Zhonghua Er Ke Za Zhi. 2018 Mar 2;56(3):216-220. doi: 10.3760/cma.j.issn.0578-1310.2018.03.012.
Abstract in English, Chinese
To investigate the clinical and genetic features of congenital myasthenia syndrome with episodic apnea (CMS-EA) caused by gene mutation of choline acetyltransferase (CHAT)
The clinical data of 2 patients with congenital myasthenia syndrome were collected, and both were diagnosed from 2013 to 2015 in Beijing Children's Hospital, Capital Medical University.
The clinical features and gene mutation characteristics were analyzed, and the patients were followed-up for therapeutic efficacy.
The two patients (case 1 and case 2) had the onset soon after birth and at 3 months after birth respectively.
The two patients were admitted to the PICU due to dyspnea, cyanotic episodes that required intubation.
The patients had repeated apnea and became ventilator dependent.
Case 1 died due to refusal of any treatment.
Case 2 had a tracheotomy, and gradually weaned from ventilator after using pyridostigmine.

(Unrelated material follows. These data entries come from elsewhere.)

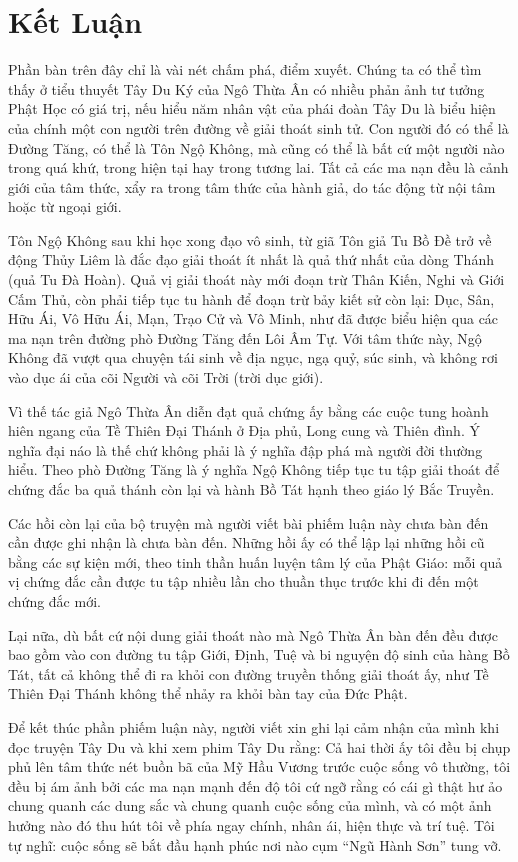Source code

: \chapter{Kết Luận} %
\label{cha:ket_luan}

Phần bàn trên đây chỉ là vài nét chấm phá, điểm xuyết. Chúng ta có thể tìm thấy ở tiểu thuyết Tây Du Ký của Ngô Thừa Ân có nhiều phản ảnh tư tưởng Phật Học có giá trị, nếu hiểu năm nhân vật của phái đoàn Tây Du là biểu hiện của chính một con người trên đường về giải thoát sinh tử. Con người đó có thể là Đường Tăng, có thể là Tôn Ngộ Không, mà cũng có thể là bất cứ một người nào trong quá khứ, trong hiện tại hay trong tương lai. Tất cả các ma nạn đều là cảnh giới của tâm thức, xẩy ra trong tâm thức của hành giả, do tác động từ nội tâm hoặc từ ngoại giới.

Tôn Ngộ Không sau khi học xong đạo vô sinh, từ giã Tôn giả Tu Bồ Đề trở về động Thủy Liêm là đắc đạo giải thoát ít nhất là quả thứ nhất của dòng Thánh (quả Tu Đà Hoàn). Quả vị giải thoát này mới đoạn trừ Thân Kiến, Nghi và Giới Cấm Thủ, còn phải tiếp tục tu hành để đoạn trừ bảy kiết sử còn lại: Dục, Sân, Hữu Ái, Vô Hữu Ái, Mạn, Trạo Cử và Vô Minh, như đã được biểu hiện qua các ma nạn trên đường phò Đường Tăng đến Lôi Âm Tự. Với tâm thức này, Ngộ Không đã vượt qua chuyện tái sinh về địa ngục, ngạ quỷ, súc sinh, và không rơi vào dục ái của cõi Người và cõi Trời (trời dục giới).

Vì thế tác giả Ngô Thừa Ân diễn đạt quả chứng ấy bằng các cuộc tung hoành hiên ngang của Tề Thiên Đại Thánh ở Địa phủ, Long cung và Thiên đình. Ý nghĩa đại náo là thế chứ không phải là ý nghĩa đập phá mà người đời thường hiểu. Theo phò Đường Tăng là ý nghĩa Ngộ Không tiếp tục tu tập giải thoát để chứng đắc ba quả thánh còn lại và hành Bồ Tát hạnh theo giáo lý Bắc Truyền.

Các hồi còn lại của bộ truyện mà người viết bài phiếm luận này chưa bàn đến cần được ghi nhận là chưa bàn đến. Những hồi ấy có thể lập lại những hồi cũ bằng các sự kiện mới, theo tinh thần huấn luyện tâm lý của Phật Giáo: mỗi quả vị chứng đắc cần được tu tập nhiều lần cho thuần thục trước khi đi đến một chứng đắc mới.

Lại nữa, dù bất cứ nội dung giải thoát nào mà Ngô Thừa Ân bàn đến đều được bao gồm vào con đường tu tập Giới, Định, Tuệ và bi nguyện độ sinh của hàng Bồ Tát, tất cả không thể đi ra khỏi con đường truyền thống giải thoát ấy, như Tề Thiên Đại Thánh không thể nhảy ra khỏi bàn tay của Đức Phật.

Để kết thúc phần phiếm luận này, người viết xin ghi lại cảm nhận của mình khi đọc truyện Tây Du và khi xem phim Tây Du rằng: Cả hai thời ấy tôi đều bị chụp phủ lên tâm thức nét buồn bã của Mỹ Hầu Vương trước cuộc sống vô thường, tôi đều bị ám ảnh bởi các ma nạn mạnh đến độ tôi cứ ngỡ rằng có cái gì thật hư ảo chung quanh các dung sắc và chung quanh cuộc sống của mình, và có một ảnh hưởng nào đó thu hút tôi về phía ngay chính, nhân ái, hiện thực và trí tuệ. Tôi tự nghĩ: cuộc sống sẽ bắt đầu hạnh phúc nơi nào cụm ``Ngũ Hành Sơn'' tung vỡ.

\afterpage{\blankpage}
\addtocounter{page}{+1}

The hospitalization of case 2 lasted 162 days.
Case 2 was followed up to the age of 3 years and 4 months, and was extubated and was maintained on oral neostigmine but still had fluctuating ptosis and minor physical and mental retardation.
Both cases were negative for anti-AChR, anti-acetylcholinesterase, anti-MuSK antibodies.
Neostigmine test was negative in case 1 and suspiciously positive in case 2.
Low-frequency repetitive nerve stimulation testing of case 2 was negative.
Cranial MRI scans of both cases showed brain atrophy-like change.
Genetic testing showed compound heterozygous deletions (exon 4, 5, 6) and pathogenic variant c.914T>C (p.I305T) in CHAT in case 1, compound heterozygous variants c.1007T>C (p.I336T) and c.64C>T (p.Q22X) in CHAT in case 2.
To our knowledge, compound heterozygous deletions (exon 4, 5, 6) and p.Q22X were novel, previously unreported variants.
CMS-EA usually presents at birth or in the neonatal period with hypotonia, ptosis, dysphagia due to severe bulbar weakness, and respiratory insufficiency with cyanosis and apnea. Early treatment with pyridostigmine is helpful to the improvement of clinical symptoms and prognosis.